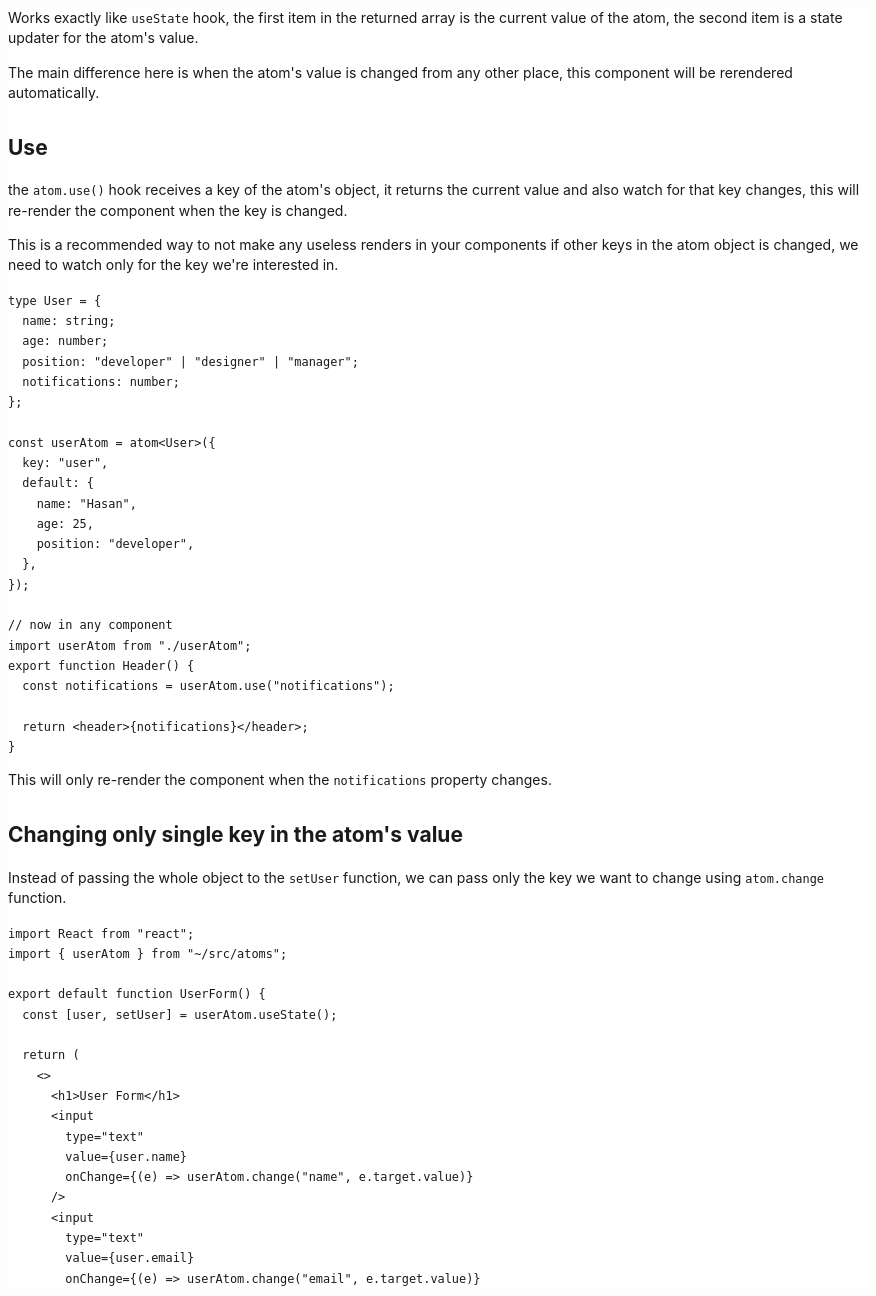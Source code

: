 Works exactly like `useState` hook, the first item in the returned array is the current value of the atom, the second item is a state updater for the atom's value.

The main difference here is when the atom's value is changed from any other place, this component will be rerendered automatically.

## Use

the `atom.use()` hook receives a key of the atom's object, it returns the current value and also watch for that key changes, this will re-render the component when the key is changed.

This is a recommended way to not make any useless renders in your components if other keys in the atom object is changed, we need to watch only for the key we're interested in.

```tsx
type User = {
  name: string;
  age: number;
  position: "developer" | "designer" | "manager";
  notifications: number;
};

const userAtom = atom<User>({
  key: "user",
  default: {
    name: "Hasan",
    age: 25,
    position: "developer",
  },
});

// now in any component
import userAtom from "./userAtom";
export function Header() {
  const notifications = userAtom.use("notifications");

  return <header>{notifications}</header>;
}
```

This will only re-render the component when the `notifications` property changes.

## Changing only single key in the atom's value

Instead of passing the whole object to the `setUser` function, we can pass only the key we want to change using `atom.change` function.

```tsx
import React from "react";
import { userAtom } from "~/src/atoms";

export default function UserForm() {
  const [user, setUser] = userAtom.useState();

  return (
    <>
      <h1>User Form</h1>
      <input
        type="text"
        value={user.name}
        onChange={(e) => userAtom.change("name", e.target.value)}
      />
      <input
        type="text"
        value={user.email}
        onChange={(e) => userAtom.change("email", e.target.value)}
```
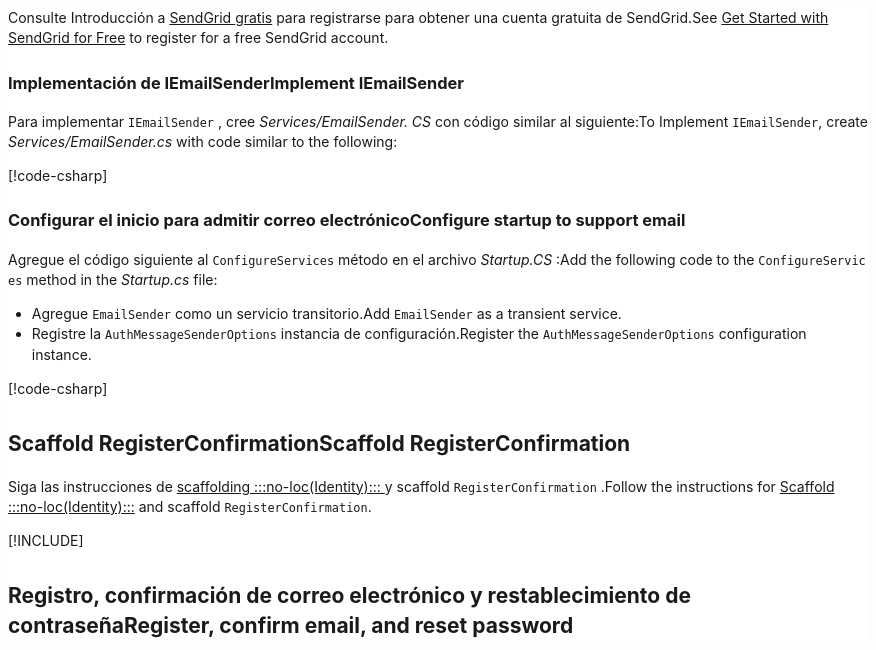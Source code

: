 <span data-ttu-id="d524b-145">Consulte Introducción a [SendGrid gratis](https://sendgrid.com/free/) para registrarse para obtener una cuenta gratuita de SendGrid.</span><span class="sxs-lookup"><span data-stu-id="d524b-145">See [Get Started with SendGrid for Free](https://sendgrid.com/free/) to register for a free SendGrid account.</span></span>

### <a name="implement-iemailsender"></a><span data-ttu-id="d524b-146">Implementación de IEmailSender</span><span class="sxs-lookup"><span data-stu-id="d524b-146">Implement IEmailSender</span></span>

<span data-ttu-id="d524b-147">Para implementar `IEmailSender` , cree *Services/EmailSender. CS* con código similar al siguiente:</span><span class="sxs-lookup"><span data-stu-id="d524b-147">To Implement `IEmailSender`, create *Services/EmailSender.cs* with code similar to the following:</span></span>

[!code-csharp[](accconfirm/sample/WebPWrecover30/Services/EmailSender.cs)]

### <a name="configure-startup-to-support-email"></a><span data-ttu-id="d524b-148">Configurar el inicio para admitir correo electrónico</span><span class="sxs-lookup"><span data-stu-id="d524b-148">Configure startup to support email</span></span>

<span data-ttu-id="d524b-149">Agregue el código siguiente al `ConfigureServices` método en el archivo *Startup.CS* :</span><span class="sxs-lookup"><span data-stu-id="d524b-149">Add the following code to the `ConfigureServices` method in the *Startup.cs* file:</span></span>

* <span data-ttu-id="d524b-150">Agregue `EmailSender` como un servicio transitorio.</span><span class="sxs-lookup"><span data-stu-id="d524b-150">Add `EmailSender` as a transient service.</span></span>
* <span data-ttu-id="d524b-151">Registre la `AuthMessageSenderOptions` instancia de configuración.</span><span class="sxs-lookup"><span data-stu-id="d524b-151">Register the `AuthMessageSenderOptions` configuration instance.</span></span>

[!code-csharp[](accconfirm/sample/WebPWrecover30/Startup.cs?name=snippet1&highlight=11-15)]

## <a name="scaffold-registerconfirmation"></a><span data-ttu-id="d524b-152">Scaffold RegisterConfirmation</span><span class="sxs-lookup"><span data-stu-id="d524b-152">Scaffold RegisterConfirmation</span></span>

<span data-ttu-id="d524b-153">Siga las instrucciones de [scaffolding :::no-loc(Identity)::: ](xref:security/authentication/scaffold-identity) y scaffold `RegisterConfirmation` .</span><span class="sxs-lookup"><span data-stu-id="d524b-153">Follow the instructions for [Scaffold :::no-loc(Identity):::](xref:security/authentication/scaffold-identity) and scaffold `RegisterConfirmation`.</span></span>



[!INCLUDE[](~/includes/disableVer.md)]

## <a name="register-confirm-email-and-reset-password"></a><span data-ttu-id="d524b-154">Registro, confirmación de correo electrónico y restablecimiento de contraseña</span><span class="sxs-lookup"><span data-stu-id="d524b-154">Register, confirm email, and reset password</span></span>

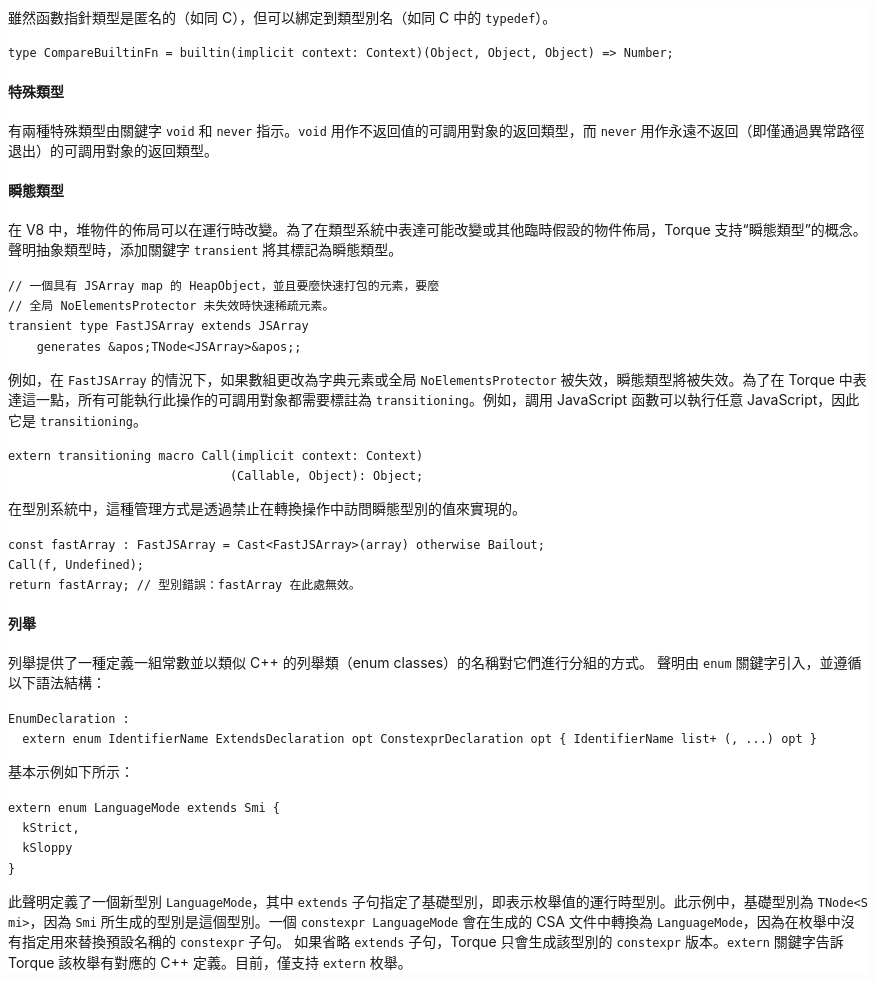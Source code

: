 雖然函數指針類型是匿名的（如同 C），但可以綁定到類型別名（如同 C 中的 `typedef`）。

```torque
type CompareBuiltinFn = builtin(implicit context: Context)(Object, Object, Object) => Number;
```

#### 特殊類型

有兩種特殊類型由關鍵字 `void` 和 `never` 指示。`void` 用作不返回值的可調用對象的返回類型，而 `never` 用作永遠不返回（即僅通過異常路徑退出）的可調用對象的返回類型。

#### 瞬態類型

在 V8 中，堆物件的佈局可以在運行時改變。為了在類型系統中表達可能改變或其他臨時假設的物件佈局，Torque 支持“瞬態類型”的概念。聲明抽象類型時，添加關鍵字 `transient` 將其標記為瞬態類型。

```torque
// 一個具有 JSArray map 的 HeapObject，並且要麼快速打包的元素，要麼
// 全局 NoElementsProtector 未失效時快速稀疏元素。
transient type FastJSArray extends JSArray
    generates &apos;TNode<JSArray>&apos;;
```

例如，在 `FastJSArray` 的情況下，如果數組更改為字典元素或全局 `NoElementsProtector` 被失效，瞬態類型將被失效。為了在 Torque 中表達這一點，所有可能執行此操作的可調用對象都需要標註為 `transitioning`。例如，調用 JavaScript 函數可以執行任意 JavaScript，因此它是 `transitioning`。

```torque
extern transitioning macro Call(implicit context: Context)
                               (Callable, Object): Object;
```

在型別系統中，這種管理方式是透過禁止在轉換操作中訪問瞬態型別的值來實現的。

```torque
const fastArray : FastJSArray = Cast<FastJSArray>(array) otherwise Bailout;
Call(f, Undefined);
return fastArray; // 型別錯誤：fastArray 在此處無效。
```

#### 列舉

列舉提供了一種定義一組常數並以類似 C++ 的列舉類（enum classes）的名稱對它們進行分組的方式。
聲明由 `enum` 關鍵字引入，並遵循以下語法結構：

```grammar
EnumDeclaration :
  extern enum IdentifierName ExtendsDeclaration opt ConstexprDeclaration opt { IdentifierName list+ (, ...) opt }
```

基本示例如下所示：

```torque
extern enum LanguageMode extends Smi {
  kStrict,
  kSloppy
}
```

此聲明定義了一個新型別 `LanguageMode`，其中 `extends` 子句指定了基礎型別，即表示枚舉值的運行時型別。此示例中，基礎型別為 `TNode<Smi>`，因為 `Smi` 所生成的型別是這個型別。一個 `constexpr LanguageMode` 會在生成的 CSA 文件中轉換為 `LanguageMode`，因為在枚舉中沒有指定用來替換預設名稱的 `constexpr` 子句。
如果省略 `extends` 子句，Torque 只會生成該型別的 `constexpr` 版本。`extern` 關鍵字告訴 Torque 該枚舉有對應的 C++ 定義。目前，僅支持 `extern` 枚舉。
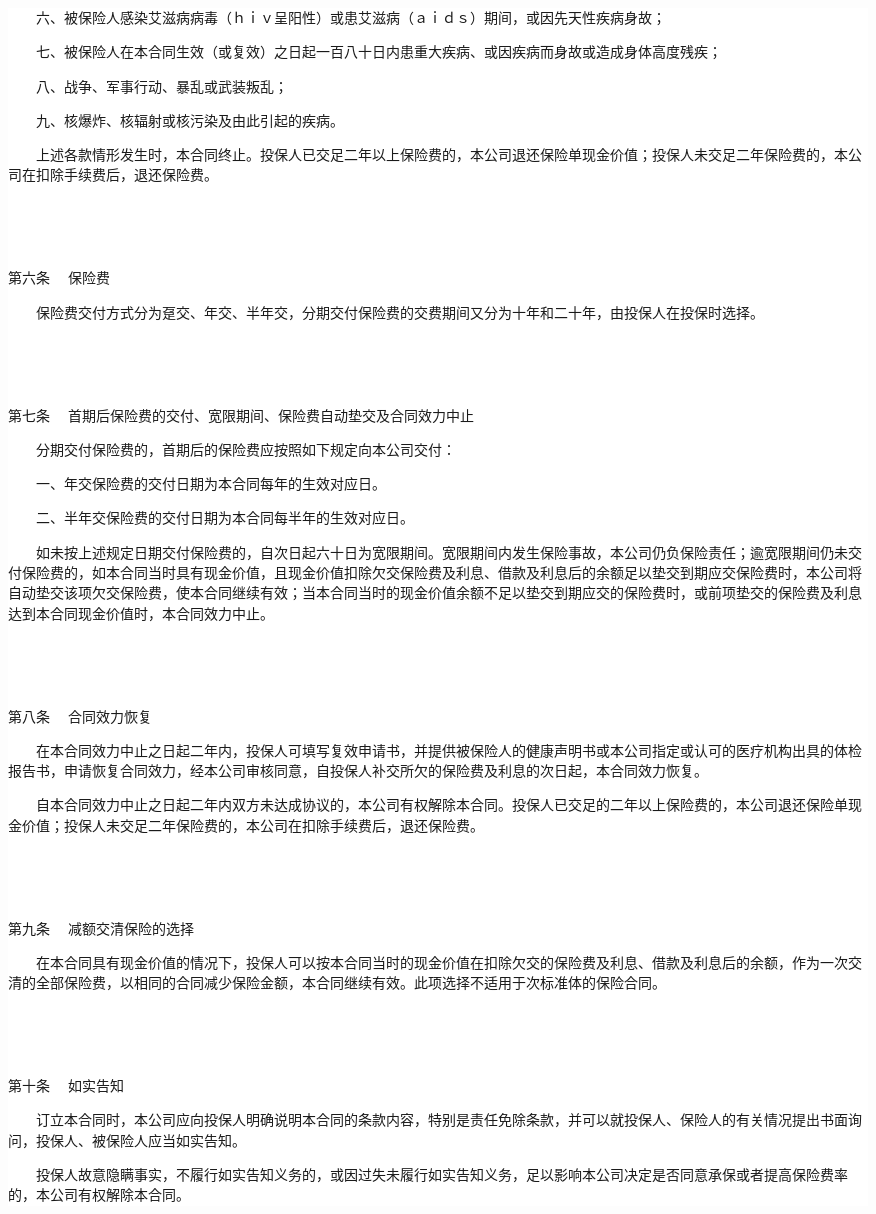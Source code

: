 　　六、被保险人感染艾滋病病毒（ｈｉｖ呈阳性）或患艾滋病（ａｉｄｓ）期间，或因先天性疾病身故；

　　七、被保险人在本合同生效（或复效）之日起一百八十日内患重大疾病、或因疾病而身故或造成身体高度残疾；

　　八、战争、军事行动、暴乱或武装叛乱；

　　九、核爆炸、核辐射或核污染及由此引起的疾病。

　　上述各款情形发生时，本合同终止。投保人已交足二年以上保险费的，本公司退还保险单现金价值；投保人未交足二年保险费的，本公司在扣除手续费后，退还保险费。

　　

　　

第六条
　保险费

　　保险费交付方式分为趸交、年交、半年交，分期交付保险费的交费期间又分为十年和二十年，由投保人在投保时选择。

　　

　　

第七条
　首期后保险费的交付、宽限期间、保险费自动垫交及合同效力中止

　　分期交付保险费的，首期后的保险费应按照如下规定向本公司交付：

　　一、年交保险费的交付日期为本合同每年的生效对应日。

　　二、半年交保险费的交付日期为本合同每半年的生效对应日。

　　如未按上述规定日期交付保险费的，自次日起六十日为宽限期间。宽限期间内发生保险事故，本公司仍负保险责任；逾宽限期间仍未交付保险费的，如本合同当时具有现金价值，且现金价值扣除欠交保险费及利息、借款及利息后的余额足以垫交到期应交保险费时，本公司将自动垫交该项欠交保险费，使本合同继续有效；当本合同当时的现金价值余额不足以垫交到期应交的保险费时，或前项垫交的保险费及利息达到本合同现金价值时，本合同效力中止。

　　

　　

第八条
　合同效力恢复

　　在本合同效力中止之日起二年内，投保人可填写复效申请书，并提供被保险人的健康声明书或本公司指定或认可的医疗机构出具的体检报告书，申请恢复合同效力，经本公司审核同意，自投保人补交所欠的保险费及利息的次日起，本合同效力恢复。

　　自本合同效力中止之日起二年内双方未达成协议的，本公司有权解除本合同。投保人已交足的二年以上保险费的，本公司退还保险单现金价值；投保人未交足二年保险费的，本公司在扣除手续费后，退还保险费。

　　

　　

第九条
　减额交清保险的选择

　　在本合同具有现金价值的情况下，投保人可以按本合同当时的现金价值在扣除欠交的保险费及利息、借款及利息后的余额，作为一次交清的全部保险费，以相同的合同减少保险金额，本合同继续有效。此项选择不适用于次标准体的保险合同。

　　

　　

第十条
　如实告知

　　订立本合同时，本公司应向投保人明确说明本合同的条款内容，特别是责任免除条款，并可以就投保人、保险人的有关情况提出书面询问，投保人、被保险人应当如实告知。

　　投保人故意隐瞒事实，不履行如实告知义务的，或因过失未履行如实告知义务，足以影响本公司决定是否同意承保或者提高保险费率的，本公司有权解除本合同。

- _REQUIRED WORK_: In the data above, which lines have "transitioning"? Report each of them.

- _FINISHED EXERCISE_:
例如，在 `FastJSArray` 的情況下，如果數組更改為字典元素或全局 `NoElementsProtector` 被失效，瞬態類型將被失效。為了在 Torque 中表達這一點，所有可能執行此操作的可調用對象都需要標註為 `transitioning`。例如，調用 JavaScript 函數可以執行任意 JavaScript，因此它是 `transitioning`。
extern transitioning macro Call(implicit context: Context)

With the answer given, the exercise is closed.